Work to be completed >>
Every record that follows should be written out again without any change.
Exercise inputs START
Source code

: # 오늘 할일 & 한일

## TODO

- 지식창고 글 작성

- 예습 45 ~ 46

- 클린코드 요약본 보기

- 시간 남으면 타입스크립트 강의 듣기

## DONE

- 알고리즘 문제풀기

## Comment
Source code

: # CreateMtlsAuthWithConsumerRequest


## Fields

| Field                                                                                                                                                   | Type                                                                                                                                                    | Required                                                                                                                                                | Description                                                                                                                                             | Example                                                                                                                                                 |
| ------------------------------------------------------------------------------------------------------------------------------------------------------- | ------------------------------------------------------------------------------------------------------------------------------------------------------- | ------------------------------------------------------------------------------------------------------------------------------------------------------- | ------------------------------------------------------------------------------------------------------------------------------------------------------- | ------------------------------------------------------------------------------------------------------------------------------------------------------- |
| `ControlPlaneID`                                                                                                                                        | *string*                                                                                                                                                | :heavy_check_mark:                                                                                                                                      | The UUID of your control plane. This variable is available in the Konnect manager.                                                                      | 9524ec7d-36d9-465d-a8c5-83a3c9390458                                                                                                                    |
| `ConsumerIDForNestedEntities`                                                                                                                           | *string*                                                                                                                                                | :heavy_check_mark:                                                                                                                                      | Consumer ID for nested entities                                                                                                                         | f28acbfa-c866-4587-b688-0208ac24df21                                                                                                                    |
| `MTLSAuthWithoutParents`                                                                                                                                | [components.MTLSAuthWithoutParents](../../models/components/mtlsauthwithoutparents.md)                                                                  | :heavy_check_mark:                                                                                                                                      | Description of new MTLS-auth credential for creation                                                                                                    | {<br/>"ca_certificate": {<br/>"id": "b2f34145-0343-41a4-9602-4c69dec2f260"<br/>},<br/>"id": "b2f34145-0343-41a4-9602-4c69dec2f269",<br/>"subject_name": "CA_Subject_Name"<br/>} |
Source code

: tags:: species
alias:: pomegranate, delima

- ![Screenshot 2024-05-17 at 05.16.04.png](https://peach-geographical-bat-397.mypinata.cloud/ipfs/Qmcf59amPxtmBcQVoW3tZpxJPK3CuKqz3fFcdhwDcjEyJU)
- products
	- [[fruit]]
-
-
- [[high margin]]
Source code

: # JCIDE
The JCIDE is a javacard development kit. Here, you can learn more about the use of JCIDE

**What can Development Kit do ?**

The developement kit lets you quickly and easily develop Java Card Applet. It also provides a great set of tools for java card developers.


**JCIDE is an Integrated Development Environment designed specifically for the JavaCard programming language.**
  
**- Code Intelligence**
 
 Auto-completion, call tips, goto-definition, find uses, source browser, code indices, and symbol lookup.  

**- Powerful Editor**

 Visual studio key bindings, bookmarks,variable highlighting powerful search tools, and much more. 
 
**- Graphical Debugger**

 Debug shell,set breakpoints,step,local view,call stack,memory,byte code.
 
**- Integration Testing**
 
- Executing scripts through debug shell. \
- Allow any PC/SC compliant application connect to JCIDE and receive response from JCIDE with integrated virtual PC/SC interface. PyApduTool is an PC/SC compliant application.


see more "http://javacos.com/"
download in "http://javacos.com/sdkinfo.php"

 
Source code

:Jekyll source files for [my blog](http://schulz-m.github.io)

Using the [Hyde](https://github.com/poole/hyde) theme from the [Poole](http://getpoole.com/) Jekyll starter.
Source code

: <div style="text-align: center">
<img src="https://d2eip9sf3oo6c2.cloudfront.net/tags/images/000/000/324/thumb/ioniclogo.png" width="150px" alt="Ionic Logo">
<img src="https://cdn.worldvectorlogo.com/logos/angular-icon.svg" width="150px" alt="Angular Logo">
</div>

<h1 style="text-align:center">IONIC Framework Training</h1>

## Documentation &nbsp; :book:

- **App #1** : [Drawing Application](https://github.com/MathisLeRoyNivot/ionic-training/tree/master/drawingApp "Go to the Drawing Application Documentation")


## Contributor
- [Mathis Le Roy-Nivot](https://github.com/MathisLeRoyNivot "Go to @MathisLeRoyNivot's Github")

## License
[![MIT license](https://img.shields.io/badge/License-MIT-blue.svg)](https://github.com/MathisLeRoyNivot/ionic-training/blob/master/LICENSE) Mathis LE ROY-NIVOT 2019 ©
Exercise inputs END
Output for this exercise >>
Source code

: # 오늘 할일 & 한일

## TODO

- 지식창고 글 작성

- 예습 45 ~ 46

- 클린코드 요약본 보기

- 시간 남으면 타입스크립트 강의 듣기

## DONE

- 알고리즘 문제풀기

## Comment
Source code

: # CreateMtlsAuthWithConsumerRequest


## Fields

| Field                                                                                                                                                   | Type                                                                                                                                                    | Required                                                                                                                                                | Description                                                                                                                                             | Example                                                                                                                                                 |
| ------------------------------------------------------------------------------------------------------------------------------------------------------- | ------------------------------------------------------------------------------------------------------------------------------------------------------- | ------------------------------------------------------------------------------------------------------------------------------------------------------- | ------------------------------------------------------------------------------------------------------------------------------------------------------- | ------------------------------------------------------------------------------------------------------------------------------------------------------- |
| `ControlPlaneID`                                                                                                                                        | *string*                                                                                                                                                | :heavy_check_mark:                                                                                                                                      | The UUID of your control plane. This variable is available in the Konnect manager.                                                                      | 9524ec7d-36d9-465d-a8c5-83a3c9390458                                                                                                                    |
| `ConsumerIDForNestedEntities`                                                                                                                           | *string*                                                                                                                                                | :heavy_check_mark:                                                                                                                                      | Consumer ID for nested entities                                                                                                                         | f28acbfa-c866-4587-b688-0208ac24df21                                                                                                                    |
| `MTLSAuthWithoutParents`                                                                                                                                | [components.MTLSAuthWithoutParents](../../models/components/mtlsauthwithoutparents.md)                                                                  | :heavy_check_mark:                                                                                                                                      | Description of new MTLS-auth credential for creation                                                                                                    | {<br/>"ca_certificate": {<br/>"id": "b2f34145-0343-41a4-9602-4c69dec2f260"<br/>},<br/>"id": "b2f34145-0343-41a4-9602-4c69dec2f269",<br/>"subject_name": "CA_Subject_Name"<br/>} |
Source code

: tags:: species
alias:: pomegranate, delima

- ![Screenshot 2024-05-17 at 05.16.04.png](https://peach-geographical-bat-397.mypinata.cloud/ipfs/Qmcf59amPxtmBcQVoW3tZpxJPK3CuKqz3fFcdhwDcjEyJU)
- products
	- [[fruit]]
-
-
- [[high margin]]
Source code

: # JCIDE
The JCIDE is a javacard development kit. Here, you can learn more about the use of JCIDE

**What can Development Kit do ?**

The developement kit lets you quickly and easily develop Java Card Applet. It also provides a great set of tools for java card developers.


**JCIDE is an Integrated Development Environment designed specifically for the JavaCard programming language.**
  
**- Code Intelligence**
 
 Auto-completion, call tips, goto-definition, find uses, source browser, code indices, and symbol lookup.  

**- Powerful Editor**

 Visual studio key bindings, bookmarks,variable highlighting powerful search tools, and much more. 
 
**- Graphical Debugger**

 Debug shell,set breakpoints,step,local view,call stack,memory,byte code.
 
**- Integration Testing**
 
- Executing scripts through debug shell. \
- Allow any PC/SC compliant application connect to JCIDE and receive response from JCIDE with integrated virtual PC/SC interface. PyApduTool is an PC/SC compliant application.


see more "http://javacos.com/"
download in "http://javacos.com/sdkinfo.php"

 
Source code

:Jekyll source files for [my blog](http://schulz-m.github.io)

Using the [Hyde](https://github.com/poole/hyde) theme from the [Poole](http://getpoole.com/) Jekyll starter.
Source code

: <div style="text-align: center">
<img src="https://d2eip9sf3oo6c2.cloudfront.net/tags/images/000/000/324/thumb/ioniclogo.png" width="150px" alt="Ionic Logo">
<img src="https://cdn.worldvectorlogo.com/logos/angular-icon.svg" width="150px" alt="Angular Logo">
</div>

<h1 style="text-align:center">IONIC Framework Training</h1>

## Documentation &nbsp; :book:

- **App #1** : [Drawing Application](https://github.com/MathisLeRoyNivot/ionic-training/tree/master/drawingApp "Go to the Drawing Application Documentation")


## Contributor
- [Mathis Le Roy-Nivot](https://github.com/MathisLeRoyNivot "Go to @MathisLeRoyNivot's Github")

## License
[![MIT license](https://img.shields.io/badge/License-MIT-blue.svg)](https://github.com/MathisLeRoyNivot/ionic-training/blob/master/LICENSE) Mathis LE ROY-NIVOT 2019 ©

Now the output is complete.